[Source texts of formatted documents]

= = = =

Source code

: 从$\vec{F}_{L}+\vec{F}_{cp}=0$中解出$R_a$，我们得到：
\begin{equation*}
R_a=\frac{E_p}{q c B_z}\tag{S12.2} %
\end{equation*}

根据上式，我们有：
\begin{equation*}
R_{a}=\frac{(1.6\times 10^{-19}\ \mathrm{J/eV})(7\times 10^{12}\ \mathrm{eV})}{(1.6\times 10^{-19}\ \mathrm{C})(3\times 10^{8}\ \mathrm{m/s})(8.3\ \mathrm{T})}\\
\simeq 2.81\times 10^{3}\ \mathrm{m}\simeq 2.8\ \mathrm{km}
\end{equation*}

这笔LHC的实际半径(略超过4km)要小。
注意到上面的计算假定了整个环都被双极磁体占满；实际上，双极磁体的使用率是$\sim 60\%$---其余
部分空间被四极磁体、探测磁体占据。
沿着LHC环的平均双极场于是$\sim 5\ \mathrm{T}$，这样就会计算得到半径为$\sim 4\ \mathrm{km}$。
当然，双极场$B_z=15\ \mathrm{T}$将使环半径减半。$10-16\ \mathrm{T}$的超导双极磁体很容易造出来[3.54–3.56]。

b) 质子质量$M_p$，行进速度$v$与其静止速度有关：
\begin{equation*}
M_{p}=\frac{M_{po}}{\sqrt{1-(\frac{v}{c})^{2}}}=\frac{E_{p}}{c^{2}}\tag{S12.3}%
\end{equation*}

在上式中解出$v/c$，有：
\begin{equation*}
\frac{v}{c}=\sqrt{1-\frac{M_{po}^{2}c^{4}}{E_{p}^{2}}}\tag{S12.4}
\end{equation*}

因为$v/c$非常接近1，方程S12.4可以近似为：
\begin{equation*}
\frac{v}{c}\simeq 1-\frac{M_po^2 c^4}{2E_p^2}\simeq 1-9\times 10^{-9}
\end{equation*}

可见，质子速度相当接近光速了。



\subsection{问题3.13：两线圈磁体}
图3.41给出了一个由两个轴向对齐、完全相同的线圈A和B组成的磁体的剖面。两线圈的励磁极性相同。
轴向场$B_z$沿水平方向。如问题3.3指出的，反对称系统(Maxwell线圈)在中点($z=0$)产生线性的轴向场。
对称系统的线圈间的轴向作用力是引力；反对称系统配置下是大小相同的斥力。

= = = =

Restate each record word for word.

*WRITTEN SOLUTION*:
Source code

: 从$\vec{F}_{L}+\vec{F}_{cp}=0$中解出$R_a$，我们得到：
\begin{equation*}
R_a=\frac{E_p}{q c B_z}\tag{S12.2} %
\end{equation*}

根据上式，我们有：
\begin{equation*}
R_{a}=\frac{(1.6\times 10^{-19}\ \mathrm{J/eV})(7\times 10^{12}\ \mathrm{eV})}{(1.6\times 10^{-19}\ \mathrm{C})(3\times 10^{8}\ \mathrm{m/s})(8.3\ \mathrm{T})}\\
\simeq 2.81\times 10^{3}\ \mathrm{m}\simeq 2.8\ \mathrm{km}
\end{equation*}

这笔LHC的实际半径(略超过4km)要小。
注意到上面的计算假定了整个环都被双极磁体占满；实际上，双极磁体的使用率是$\sim 60\%$---其余
部分空间被四极磁体、探测磁体占据。
沿着LHC环的平均双极场于是$\sim 5\ \mathrm{T}$，这样就会计算得到半径为$\sim 4\ \mathrm{km}$。
当然，双极场$B_z=15\ \mathrm{T}$将使环半径减半。$10-16\ \mathrm{T}$的超导双极磁体很容易造出来[3.54–3.56]。

b) 质子质量$M_p$，行进速度$v$与其静止速度有关：
\begin{equation*}
M_{p}=\frac{M_{po}}{\sqrt{1-(\frac{v}{c})^{2}}}=\frac{E_{p}}{c^{2}}\tag{S12.3}%
\end{equation*}

在上式中解出$v/c$，有：
\begin{equation*}
\frac{v}{c}=\sqrt{1-\frac{M_{po}^{2}c^{4}}{E_{p}^{2}}}\tag{S12.4}
\end{equation*}

因为$v/c$非常接近1，方程S12.4可以近似为：
\begin{equation*}
\frac{v}{c}\simeq 1-\frac{M_po^2 c^4}{2E_p^2}\simeq 1-9\times 10^{-9}
\end{equation*}

可见，质子速度相当接近光速了。



\subsection{问题3.13：两线圈磁体}
图3.41给出了一个由两个轴向对齐、完全相同的线圈A和B组成的磁体的剖面。两线圈的励磁极性相同。
轴向场$B_z$沿水平方向。如问题3.3指出的，反对称系统(Maxwell线圈)在中点($z=0$)产生线性的轴向场。
对称系统的线圈间的轴向作用力是引力；反对称系统配置下是大小相同的斥力。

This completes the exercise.